In this page area of triangle question7 we are going to see solution of first question some
practice questions. In the lower classes we have studied about how to
find the area for any triangle. We will use the formula is (1/2 ) x
base x height if the base and perpendicular height is given.But here we
are going to see the another method that is if we are given the three
vertices of a triangle we can find the area by using this formula. Here
you can practice problems in the form of quiz.
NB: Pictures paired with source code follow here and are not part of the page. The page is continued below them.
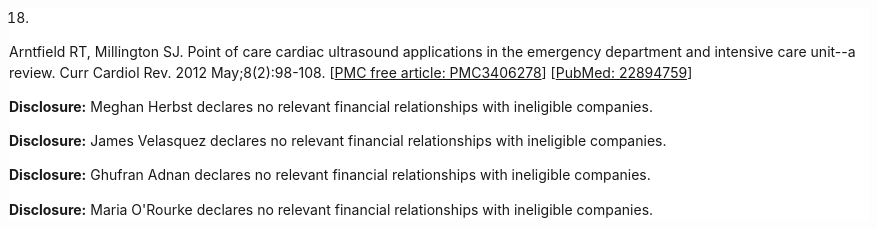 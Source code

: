 18.

Arntfield RT, Millington SJ. Point of care cardiac ultrasound applications in the emergency department and intensive care unit--a review. Curr Cardiol Rev. 2012 May;8(2):98-108. \[[PMC free article: PMC3406278](/pmc/articles/PMC3406278/)\] \[[PubMed: 22894759](https://pubmed.ncbi.nlm.nih.gov/22894759)\]

**Disclosure:** Meghan Herbst declares no relevant financial relationships with ineligible companies.

**Disclosure:** James Velasquez declares no relevant financial relationships with ineligible companies.

**Disclosure:** Ghufran Adnan declares no relevant financial relationships with ineligible companies.

**Disclosure:** Maria O'Rourke declares no relevant financial relationships with ineligible companies.
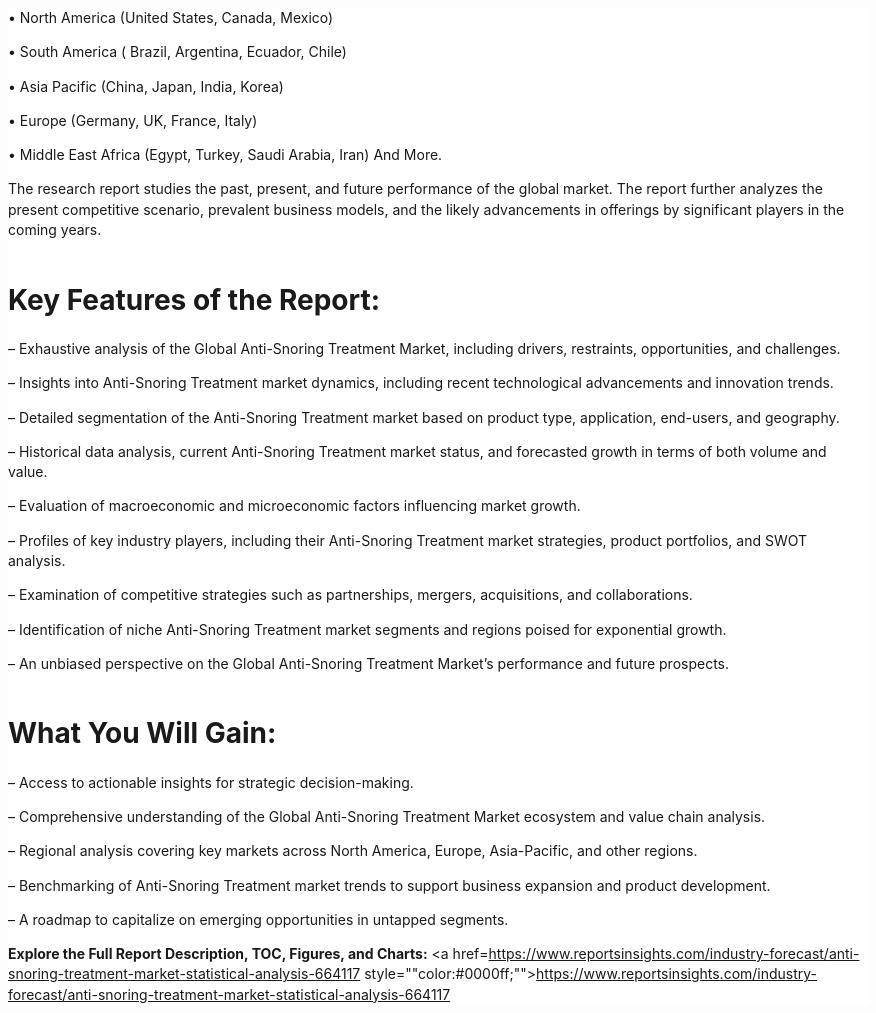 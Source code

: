 • North America (United States, Canada, Mexico)

• South America ( Brazil, Argentina, Ecuador, Chile)

• Asia Pacific (China, Japan, India, Korea)

• Europe (Germany, UK, France, Italy)

• Middle East Africa (Egypt, Turkey, Saudi Arabia, Iran) And More.

The research report studies the past, present, and future performance of the global market. The report further analyzes the present competitive scenario, prevalent business models, and the likely advancements in offerings by significant players in the coming years.

# <strong>Key Features of the Report:</strong>

– Exhaustive analysis of the Global Anti-Snoring Treatment Market, including drivers, restraints, opportunities, and challenges.

– Insights into Anti-Snoring Treatment market dynamics, including recent technological advancements and innovation trends.

– Detailed segmentation of the Anti-Snoring Treatment market based on product type, application, end-users, and geography.

– Historical data analysis, current Anti-Snoring Treatment market status, and forecasted growth in terms of both volume and value.

– Evaluation of macroeconomic and microeconomic factors influencing market growth.

– Profiles of key industry players, including their Anti-Snoring Treatment market strategies, product portfolios, and SWOT analysis.

– Examination of competitive strategies such as partnerships, mergers, acquisitions, and collaborations.

– Identification of niche Anti-Snoring Treatment market segments and regions poised for exponential growth.

– An unbiased perspective on the Global Anti-Snoring Treatment Market’s performance and future prospects.

# <strong>What You Will Gain:</strong>

– Access to actionable insights for strategic decision-making.

– Comprehensive understanding of the Global Anti-Snoring Treatment Market ecosystem and value chain analysis.

– Regional analysis covering key markets across North America, Europe, Asia-Pacific, and other regions.

– Benchmarking of Anti-Snoring Treatment market trends to support business expansion and product development.

– A roadmap to capitalize on emerging opportunities in untapped segments.

<strong>Explore the Full Report Description, TOC, Figures, and Charts:</strong>
<a href=https://www.reportsinsights.com/industry-forecast/anti-snoring-treatment-market-statistical-analysis-664117 style=""color:#0000ff;"">https://www.reportsinsights.com/industry-forecast/anti-snoring-treatment-market-statistical-analysis-664117</a>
You can verify the
solution by clicking the link.

Question 1 :

Find the area of triangle whose vertices are (6,7) (2,-9) and (-4,1).

Question 2 :

Find the area of triangle whose vertices are (3,4) (2,-1) and (4,-6).
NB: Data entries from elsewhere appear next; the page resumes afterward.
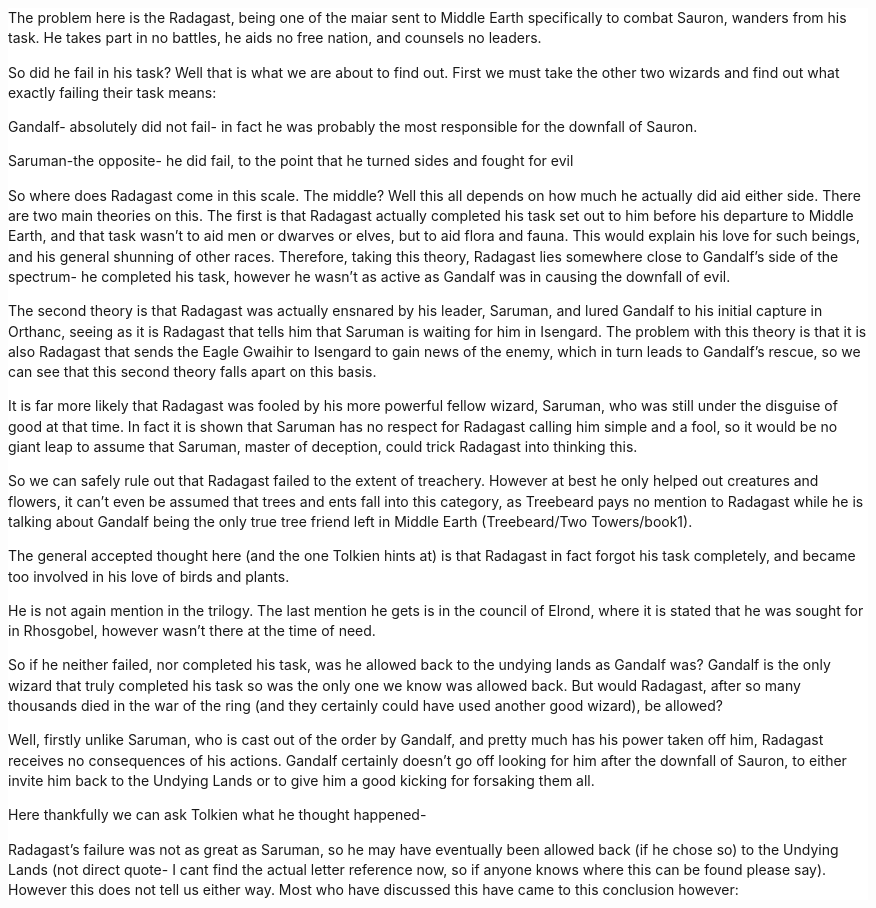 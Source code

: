 The problem here is the Radagast, being one of the maiar sent to Middle Earth specifically to combat Sauron, wanders from his task. He takes part in no battles, he aids no free nation, and counsels no leaders.

So did he fail in his task? Well that is what we are about to find out. First we must take the other two wizards and find out what exactly failing their task means:

Gandalf- absolutely did not fail- in fact he was probably the most responsible for the downfall of Sauron.

Saruman-the opposite- he did fail, to the point that he turned sides and fought for evil

So where does Radagast come in this scale. The middle? Well this all depends on how much he actually did aid either side. There are two main theories on this. The first is that Radagast actually completed his task set out to him before his departure to Middle Earth, and that task wasn’t to aid men or dwarves or elves, but to aid flora and fauna. This would explain his love for such beings, and his general shunning of other races. Therefore, taking this theory, Radagast lies somewhere close to Gandalf’s side of the spectrum- he completed his task, however he wasn’t as active as Gandalf was in causing the downfall of evil.

The second theory is that Radagast was actually ensnared by his leader, Saruman, and lured Gandalf to his initial capture in Orthanc, seeing as it is Radagast that tells him that Saruman is waiting for him in Isengard. The problem with this theory is that it is also Radagast that sends the Eagle Gwaihir to Isengard to gain news of the enemy, which in turn leads to Gandalf’s rescue, so we can see that this second theory falls apart on this basis.

It is far more likely that Radagast was fooled by his more powerful fellow wizard, Saruman, who was still under the disguise of good at that time. In fact it is shown that Saruman has no respect for Radagast calling him simple and a fool, so it would be no giant leap to assume that Saruman, master of deception, could trick Radagast into thinking this.

So we can safely rule out that Radagast failed to the extent of treachery. However at best he only helped out creatures and flowers, it can’t even be assumed that trees and ents fall into this category, as Treebeard pays no mention to Radagast while he is talking about Gandalf being the only true tree friend left in Middle Earth (Treebeard/Two Towers/book1).

The general accepted thought here (and the one Tolkien hints at) is that Radagast in fact forgot his task completely, and became too involved in his love of birds and plants.

He is not again mention in the trilogy. The last mention he gets is in the council of Elrond, where it is stated that he was sought for in Rhosgobel, however wasn’t there at the time of need.

So if he neither failed, nor completed his task, was he allowed back to the undying lands as Gandalf was? Gandalf is the only wizard that truly completed his task so was the only one we know was allowed back. But would Radagast, after so many thousands died in the war of the ring (and they certainly could have used another good wizard), be allowed?

Well, firstly unlike Saruman, who is cast out of the order by Gandalf, and pretty much has his power taken off him, Radagast receives no consequences of his actions. Gandalf certainly doesn’t go off looking for him after the downfall of Sauron, to either invite him back to the Undying Lands or to give him a good kicking for forsaking them all.

Here thankfully we can ask Tolkien what he thought happened-

Radagast’s failure was not as great as Saruman, so he may have eventually been allowed back (if he chose so) to the Undying Lands (not direct quote- I cant find the actual letter reference now, so if anyone knows where this can be found please say).
However this does not tell us either way. Most who have discussed this have came to this conclusion however:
Question 3 : area of triangle question7

Find the area of triangle whose vertices are (5,6) (2,4) and (1,-3).

Question 4 :

Find the area of triangle whose vertices are (1,3) (-7,6) and (5,-1).

Question 5 :

Find the area of triangle whose vertices are (1,1) (3,4) and (5,-2).

Question 6 :

Find the area of triangle whose vertices are (-3,-9) (-1,6) and (3,9).

Question 7 :

Find the area of triangle whose vertices are (-3,-9) (3,9) and (5,-8).

Solution:

First we have to plot the point in the graph sheet as below.
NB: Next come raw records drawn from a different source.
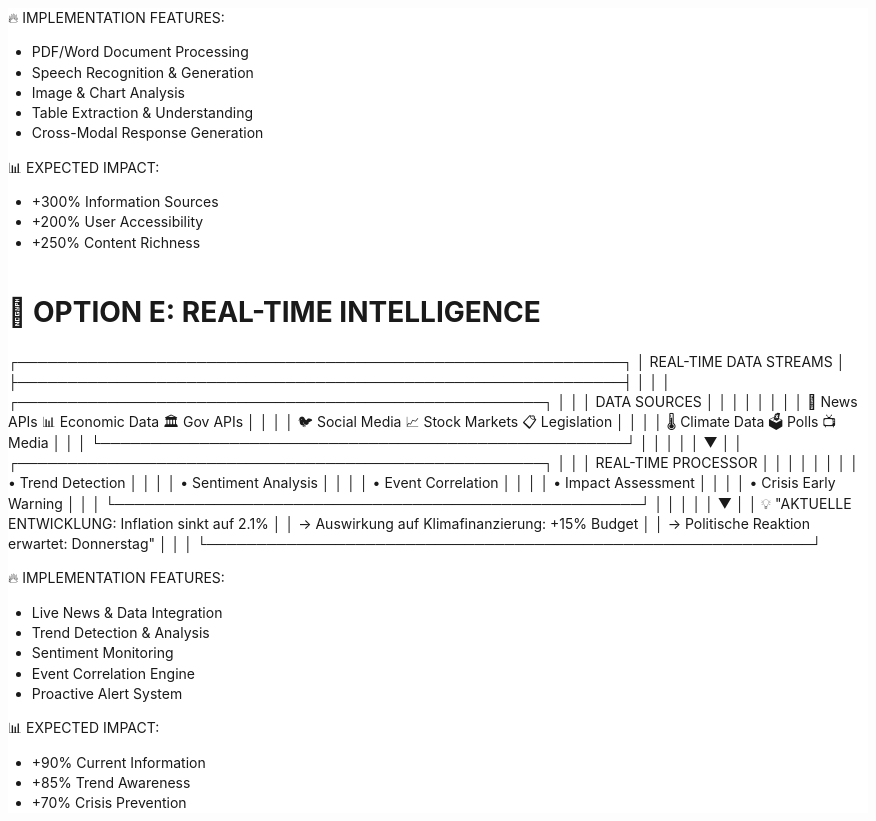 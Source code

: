🔥 IMPLEMENTATION FEATURES:
- PDF/Word Document Processing
- Speech Recognition & Generation
- Image & Chart Analysis
- Table Extraction & Understanding
- Cross-Modal Response Generation

📊 EXPECTED IMPACT:
- +300% Information Sources
- +200% User Accessibility  
- +250% Content Richness

🎯 OPTION E: REAL-TIME INTELLIGENCE
==================================
┌─────────────────────────────────────────────────────────────┐
│                  REAL-TIME DATA STREAMS                    │
├─────────────────────────────────────────────────────────────┤
│                                                             │
│  ┌─────────────────────────────────────────────────────┐    │
│  │                DATA SOURCES                         │    │
│  │                                                     │    │
│  │  📰 News APIs    📊 Economic Data   🏛️ Gov APIs     │    │
│  │  🐦 Social Media 📈 Stock Markets   📋 Legislation  │    │
│  │  🌡️ Climate Data 🗳️ Polls         📺 Media        │    │
│  └─────────────────────────────────────────────────────┘    │
│                           │                                 │
│                           ▼                                 │
│  ┌─────────────────────────────────────────────────────┐    │
│  │              REAL-TIME PROCESSOR                    │    │
│  │                                                     │    │
│  │  • Trend Detection                                  │    │
│  │  • Sentiment Analysis                               │    │
│  │  • Event Correlation                                │    │
│  │  • Impact Assessment                                │    │
│  │  • Crisis Early Warning                             │    │
│  └─────────────────────────────────────────────────────┘    │
│                           │                                 │
│                           ▼                                 │
│  💡 "AKTUELLE ENTWICKLUNG: Inflation sinkt auf 2.1%       │
│      → Auswirkung auf Klimafinanzierung: +15% Budget      │
│      → Politische Reaktion erwartet: Donnerstag"           │
│                                                             │
└─────────────────────────────────────────────────────────────┘

🔥 IMPLEMENTATION FEATURES:
- Live News & Data Integration
- Trend Detection & Analysis
- Sentiment Monitoring
- Event Correlation Engine
- Proactive Alert System

📊 EXPECTED IMPACT:
- +90% Current Information
- +85% Trend Awareness
- +70% Crisis Prevention
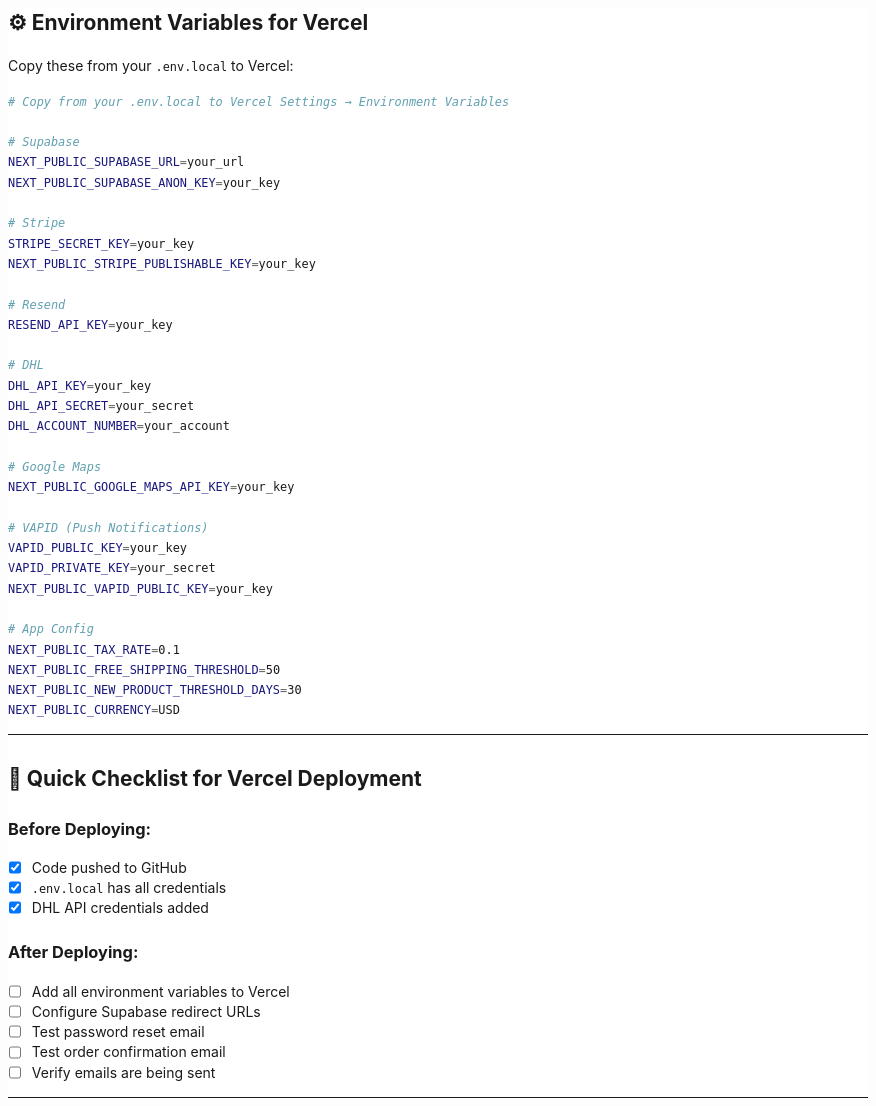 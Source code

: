 
## ⚙️ Environment Variables for Vercel

Copy these from your `.env.local` to Vercel:

```bash
# Copy from your .env.local to Vercel Settings → Environment Variables

# Supabase
NEXT_PUBLIC_SUPABASE_URL=your_url
NEXT_PUBLIC_SUPABASE_ANON_KEY=your_key

# Stripe  
STRIPE_SECRET_KEY=your_key
NEXT_PUBLIC_STRIPE_PUBLISHABLE_KEY=your_key

# Resend
RESEND_API_KEY=your_key

# DHL
DHL_API_KEY=your_key
DHL_API_SECRET=your_secret
DHL_ACCOUNT_NUMBER=your_account

# Google Maps
NEXT_PUBLIC_GOOGLE_MAPS_API_KEY=your_key

# VAPID (Push Notifications)
VAPID_PUBLIC_KEY=your_key
VAPID_PRIVATE_KEY=your_secret
NEXT_PUBLIC_VAPID_PUBLIC_KEY=your_key

# App Config
NEXT_PUBLIC_TAX_RATE=0.1
NEXT_PUBLIC_FREE_SHIPPING_THRESHOLD=50
NEXT_PUBLIC_NEW_PRODUCT_THRESHOLD_DAYS=30
NEXT_PUBLIC_CURRENCY=USD
```

---

## 🎯 Quick Checklist for Vercel Deployment

### Before Deploying:
- [x] Code pushed to GitHub
- [x] `.env.local` has all credentials
- [x] DHL API credentials added

### After Deploying:
- [ ] Add all environment variables to Vercel
- [ ] Configure Supabase redirect URLs
- [ ] Test password reset email
- [ ] Test order confirmation email
- [ ] Verify emails are being sent

---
Now we have to take anticlockwise direction. So we have to take the points in the order B (3,9) A (-3,-9) and C (5,-8)

Area of the triangle = ^{1}⁄_{2} {x_{1}(y_{2}-y_{3}) + x_{2}(y_{3}-y_{1}) +
x_{3}(y_{1}-y_{2})}

x₁ = 3 x₂ = -3 x₃ = 5

y₁ = 9 y₂ = -9 y₃ = -8

Area of the triangle BAC = 1/2 {3(-9-(-8)) + (-3) (-8-9) + 5 (9-(-9)}

= 1/2 {3 (-9+8) + (-3) (-17) + 5 (9+9)}

= 1/2 {3 (-1) + 51 + 5 (18)}

= 1/2 {-3 + 51 + 90}

= 1/2 {-3 + 141}

= 1/2 {138}

= 138/2

= 69 Square Units.

Therefore the area of BAC = 69 square units.

Question 8 :

Find the area of triangle whose vertices are (4,5) (4,2) and (-2,2).

Question 9 :

Find the area of triangle whose vertices are (3,1) (2,2) and (2,0).

Question 10 :

Find the area of triangle whose vertices are (3,1) (0,4) and (-3,1).